Let’s take a big concern – standing before God. Each of us will do it, and our consciences remind us often. We will keep a list of every good thing we’ve done and every bad thing we’ve seen in a futile attempt to prepare for that day. Eventually, we stop spending our pennies on it because we know it is pointless. What are we to do? Through the death and resurrection of Jesus Christ, Jesus has suffered and succeeded in every way for us. No longer do we have to use our pennies to appease God; Jesus has used His to please God for us. “He who did not spare his own Son but gave him up for us all, how will he not also with him graciously give us all things?” (Rom. 8:32) In Psalm 103, the first benefit listed is the biggest benefit; the rest flow downstream from there.

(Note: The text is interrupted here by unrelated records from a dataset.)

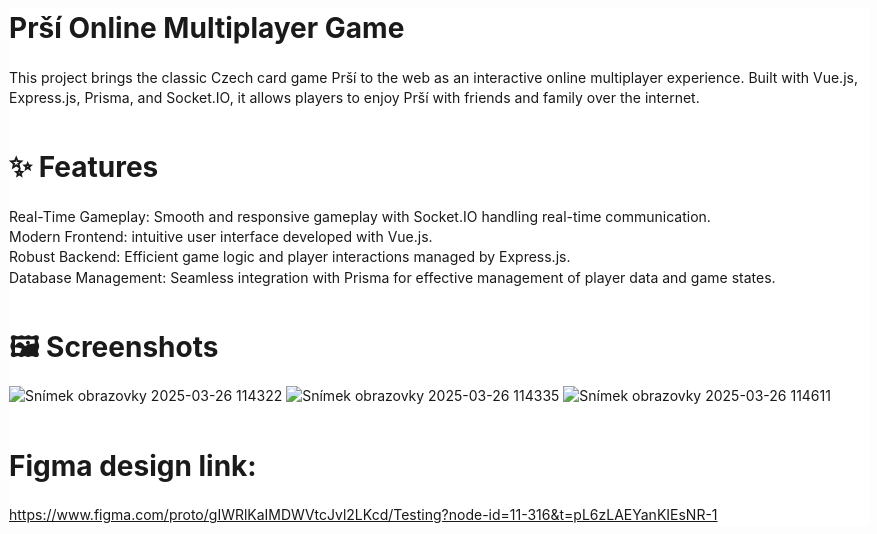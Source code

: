 # Prší Online Multiplayer Game
This project brings the classic Czech card game Prší to the web as an interactive online multiplayer experience. Built with Vue.js, Express.js, Prisma, and Socket.IO, it allows players to enjoy Prší with friends and family over the internet.​
# ✨ Features
Real-Time Gameplay: Smooth and responsive gameplay with Socket.IO handling real-time communication.​<br/>
Modern Frontend: intuitive user interface developed with Vue.js.​<br/>
Robust Backend: Efficient game logic and player interactions managed by Express.js.​<br/>
Database Management: Seamless integration with Prisma for effective management of player data and game states.​<br/>
# 🖼️ Screenshots

<img width="1280" alt="Snímek obrazovky 2025-03-26 114322" src="https://github.com/user-attachments/assets/7dfcc112-a9e6-49cd-a179-19b096751a00" />


<img width="1279" alt="Snímek obrazovky 2025-03-26 114335" src="https://github.com/user-attachments/assets/0bb3a0a4-2902-4b66-bdd2-8608768a6b19" />


<img width="1280" alt="Snímek obrazovky 2025-03-26 114611" src="https://github.com/user-attachments/assets/4a7dce18-8b89-4801-abc9-8aca72c06725" />

# Figma design link:
https://www.figma.com/proto/gIWRlKaIMDWVtcJvl2LKcd/Testing?node-id=11-316&t=pL6zLAEYanKIEsNR-1
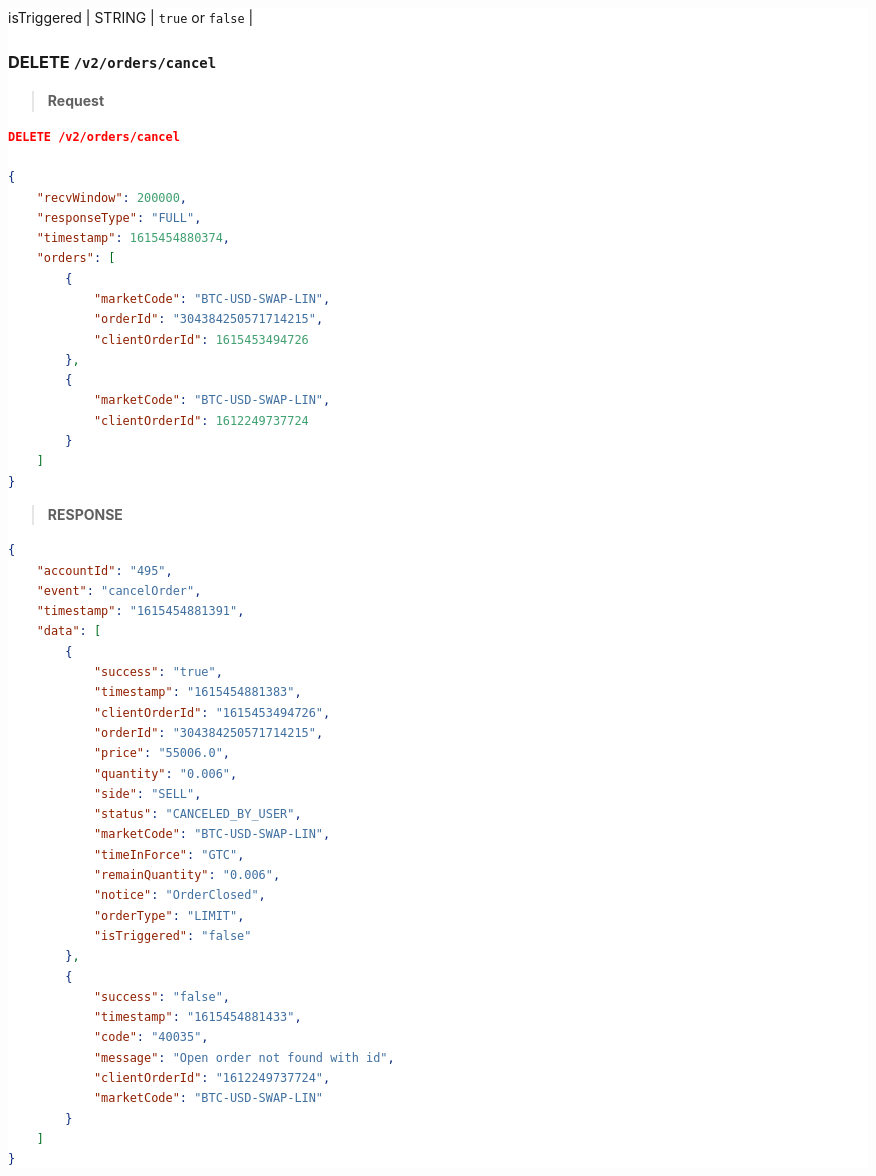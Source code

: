 isTriggered | STRING | `true` or `false` |


### DELETE `/v2/orders/cancel`

> **Request**

```json
DELETE /v2/orders/cancel

{
    "recvWindow": 200000, 
    "responseType": "FULL", 
    "timestamp": 1615454880374, 
    "orders": [
        {
            "marketCode": "BTC-USD-SWAP-LIN", 
            "orderId": "304384250571714215", 
            "clientOrderId": 1615453494726
        }, 
        {
            "marketCode": "BTC-USD-SWAP-LIN", 
            "clientOrderId": 1612249737724
        }
    ]
}
```

> **RESPONSE**

```json
{
    "accountId": "495", 
    "event": "cancelOrder", 
    "timestamp": "1615454881391", 
    "data": [
        {
            "success": "true", 
            "timestamp": "1615454881383", 
            "clientOrderId": "1615453494726", 
            "orderId": "304384250571714215", 
            "price": "55006.0", 
            "quantity": "0.006", 
            "side": "SELL", 
            "status": "CANCELED_BY_USER", 
            "marketCode": "BTC-USD-SWAP-LIN", 
            "timeInForce": "GTC", 
            "remainQuantity": "0.006", 
            "notice": "OrderClosed", 
            "orderType": "LIMIT", 
            "isTriggered": "false"
        }, 
        {
            "success": "false", 
            "timestamp": "1615454881433", 
            "code": "40035", 
            "message": "Open order not found with id", 
            "clientOrderId": "1612249737724", 
            "marketCode": "BTC-USD-SWAP-LIN"
        }
    ]
}
```
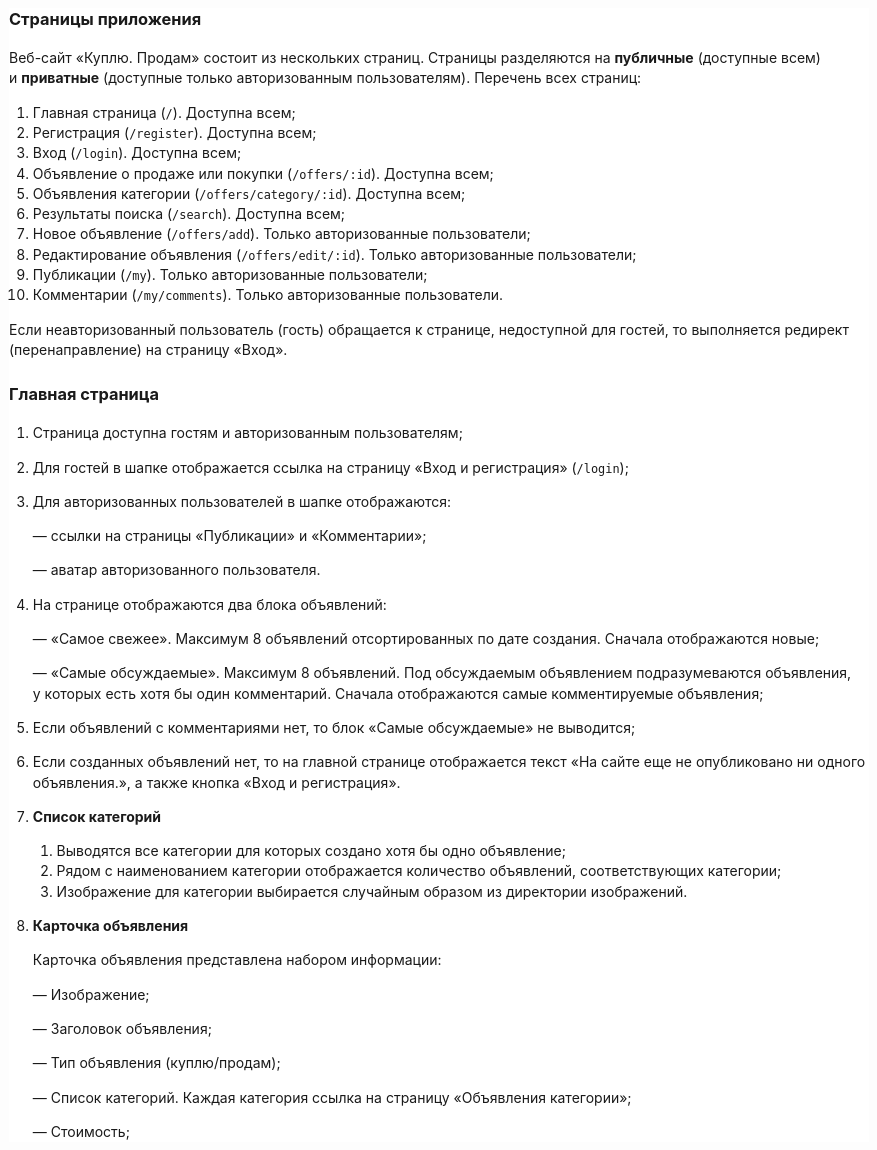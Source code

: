 ### **Страницы приложения**

Веб-сайт «Куплю. Продам» состоит из нескольких страниц. Страницы разделяются на **публичные** (доступные всем) и **приватные** (доступные только авторизованным пользователям). Перечень всех страниц:

1. Главная страница (`/`). Доступна всем;
2. Регистрация (`/register`). Доступна всем;
3. Вход (`/login`). Доступна всем;
4. Объявление о продаже или покупки (`/offers/:id`). Доступна всем;
5. Объявления категории (`/offers/category/:id`). Доступна всем;
6. Результаты поиска (`/search`). Доступна всем;
7. Новое объявление (`/offers/add`). Только авторизованные пользователи;
8. Редактирование объявления (`/offers/edit/:id`). Только авторизованные пользователи;
9. Публикации (`/my`). Только авторизованные пользователи;
10. Комментарии (`/my/comments`). Только авторизованные пользователи.

Если неавторизованный пользователь (гость) обращается к странице, недоступной для гостей, то выполняется редирект (перенаправление) на страницу «Вход».

### **Главная страница**

1. Страница доступна гостям и авторизованным пользователям;
2. Для гостей в шапке отображается ссылка на страницу «Вход и регистрация» (`/login`);
3. Для авторизованных пользователей в шапке отображаются:

   — ссылки на страницы «Публикации» и «Комментарии»;

   — аватар авторизованного пользователя.

4. На странице отображаются два блока объявлений:

   — «Самое свежее». Максимум 8 объявлений отсортированных по дате создания. Сначала отображаются новые;

   — «Самые обсуждаемые». Максимум 8 объявлений. Под обсуждаемым объявлением подразумеваются объявления, у которых есть хотя бы один комментарий. Сначала отображаются самые комментируемые объявления;

5. Если объявлений с комментариями нет, то блок «Самые обсуждаемые» не выводится;
6. Если созданных объявлений нет, то на главной странице отображается текст «На сайте еще не опубликовано ни одного объявления.», а также кнопка «Вход и регистрация».
7. **Список категорий**
    1. Выводятся все категории для которых создано хотя бы одно объявление;
    2. Рядом с наименованием категории отображается количество объявлений, соответствующих категории;
    3. Изображение для категории выбирается случайным образом из директории изображений.
8. **Карточка объявления**

   Карточка объявления представлена набором информации:

   — Изображение;

   — Заголовок объявления;

   — Тип объявления (куплю/продам);

   — Список категорий. Каждая категория ссылка на страницу «Объявления категории»;

   — Стоимость;
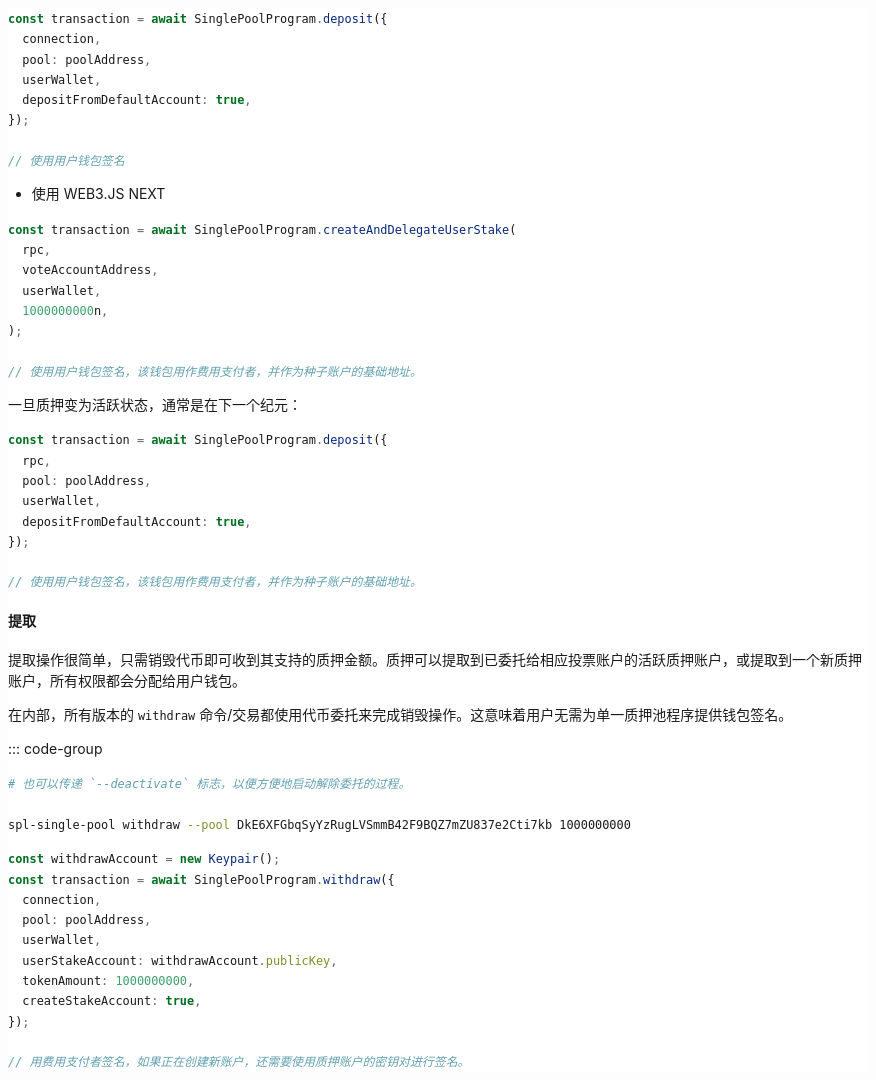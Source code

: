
 ```typescript
const transaction = await SinglePoolProgram.deposit({
  connection,
  pool: poolAddress,
  userWallet,
  depositFromDefaultAccount: true,
});

// 使用用户钱包签名
```

- 使用 WEB3.JS NEXT

```typescript
const transaction = await SinglePoolProgram.createAndDelegateUserStake(
  rpc,
  voteAccountAddress,
  userWallet,
  1000000000n,
);

// 使用用户钱包签名，该钱包用作费用支付者，并作为种子账户的基础地址。
```

一旦质押变为活跃状态，通常是在下一个纪元：

```typescript
const transaction = await SinglePoolProgram.deposit({
  rpc,
  pool: poolAddress,
  userWallet,
  depositFromDefaultAccount: true,
});

// 使用用户钱包签名，该钱包用作费用支付者，并作为种子账户的基础地址。
```

#### 提取

提取操作很简单，只需销毁代币即可收到其支持的质押金额。质押可以提取到已委托给相应投票账户的活跃质押账户，或提取到一个新质押账户，所有权限都会分配给用户钱包。

在内部，所有版本的 `withdraw` 命令/交易都使用代币委托来完成销毁操作。这意味着用户无需为单一质押池程序提供钱包签名。

::: code-group

```sh [CLI]
# 也可以传递 `--deactivate` 标志，以便方便地启动解除委托的过程。

spl-single-pool withdraw --pool DkE6XFGbqSyYzRugLVSmmB42F9BQZ7mZU837e2Cti7kb 1000000000
```

```typescript [WEB3.JS CLASSIC]
const withdrawAccount = new Keypair();
const transaction = await SinglePoolProgram.withdraw({
  connection,
  pool: poolAddress,
  userWallet,
  userStakeAccount: withdrawAccount.publicKey,
  tokenAmount: 1000000000,
  createStakeAccount: true,
});

// 用费用支付者签名，如果正在创建新账户，还需要使用质押账户的密钥对进行签名。
```
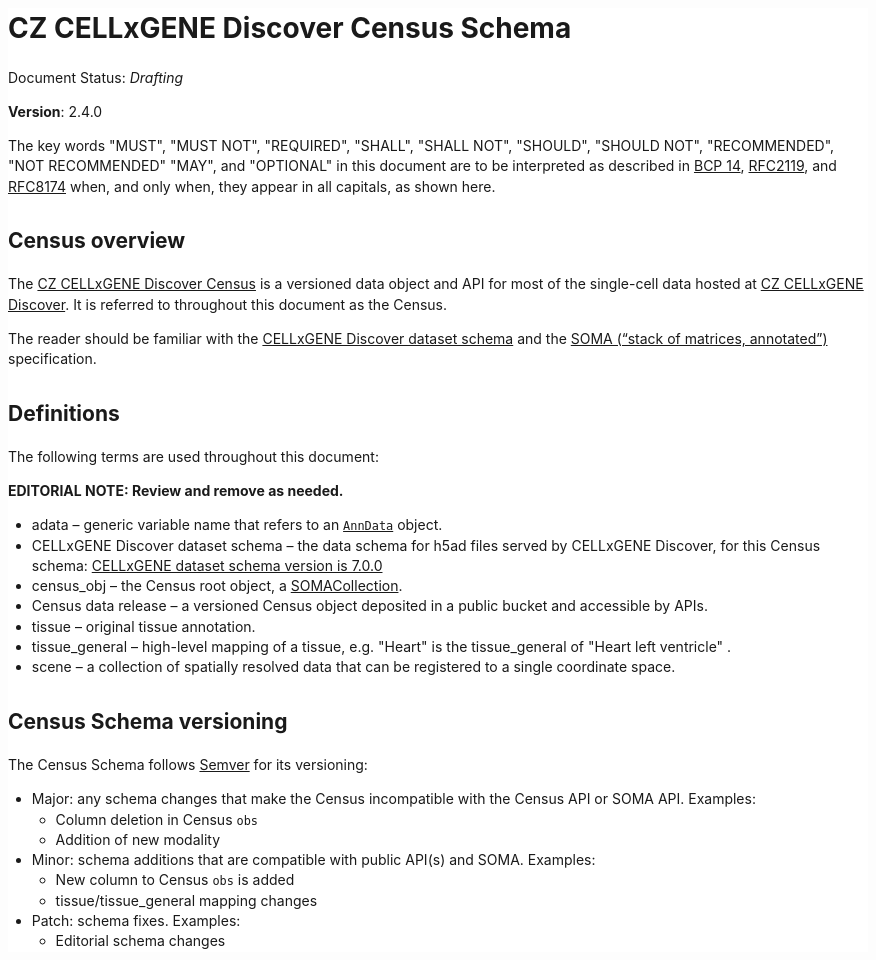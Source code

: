 # CZ CELLxGENE Discover Census Schema

Document Status: _Drafting_

**Version**: 2.4.0

The key words "MUST", "MUST NOT", "REQUIRED", "SHALL", "SHALL NOT", "SHOULD", "SHOULD NOT", "RECOMMENDED", "NOT RECOMMENDED" "MAY", and "OPTIONAL" in this document are to be interpreted as described in [BCP 14](https://tools.ietf.org/html/bcp14), [RFC2119](https://www.rfc-editor.org/rfc/rfc2119.txt), and [RFC8174](https://www.rfc-editor.org/rfc/rfc8174.txt) when, and only when, they appear in all capitals, as shown here.

## Census overview

The [CZ CELLxGENE Discover Census](https://chanzuckerberg.github.io/cellxgene-census/) is a versioned data object and API for most of the single-cell data hosted at [CZ CELLxGENE Discover](https://cellxgene.cziscience.com/). It is referred to throughout this document as the Census.

The reader should be familiar with the [CELLxGENE Discover dataset schema](https://github.com/chanzuckerberg/single-cell-curation/blob/main/schema/7.0.0/schema.md) and the [SOMA (“stack of matrices, annotated”)](https://github.com/single-cell-data/SOMA/blob/main/abstract_specification.md) specification.

## Definitions

The following terms are used throughout this document:

**EDITORIAL NOTE: Review and remove as needed.**

* adata – generic variable name that refers to an [`AnnData`](https://anndata.readthedocs.io/) object.
* CELLxGENE Discover dataset schema – the data schema for h5ad files served by CELLxGENE Discover, for this Census schema: [CELLxGENE dataset schema version is 7.0.0](https://github.com/chanzuckerberg/single-cell-curation/blob/main/schema/7.0.0/schema.md)
* census\_obj – the Census root object, a [SOMACollection](https://github.com/single-cell-data/SOMA/blob/main/abstract_specification.md#somacollection).
* Census data release – a versioned Census object deposited in a public bucket and accessible by APIs.
* tissue – original tissue annotation.
* tissue\_general – high-level mapping of a tissue, e.g. "Heart" is the tissue_general of "Heart left ventricle" .
* scene – a collection of spatially resolved data that can be registered to a single coordinate space.

## Census Schema versioning

The Census Schema follows [Semver](https://semver.org/) for its versioning:

* Major: any schema changes that make the Census incompatible with the Census API or SOMA API. Examples:
  * Column deletion in Census `obs`
  * Addition of new modality
* Minor: schema additions that are compatible with public API(s) and SOMA. Examples:
  * New column to Census `obs` is added
  * tissue/tissue_general mapping changes
* Patch: schema fixes. Examples:
  * Editorial schema changes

Through the righteousness of Jesus Christ, we have opened to us a fount of living waters, a precious wellspring of life in the presence of our heavenly Father. He will care for us so that we can use our pennies to enjoy the richness of the kingdom of God. The famous opening answer to the Heidelberg Catechism summarizes it best: “What is your only comfort in life and death? That I am not my own, but belong with body and soul, both in life and in death, to my faithful Savior Jesus Christ. He has fully paid for all my sins with His precious blood, and has set me free from all the power of the devil. He also preserves me in such a way that without the will of my heavenly Father not a hair can fall from my head; indeed, all things must work together for my salvation. Therefore, by His Holy Spirit He also assures me of eternal life and makes me heartily willing and ready from now on to live for Him.”
Reader, are you wasting your pennies? Or are you entrusting them to your heavenly Father?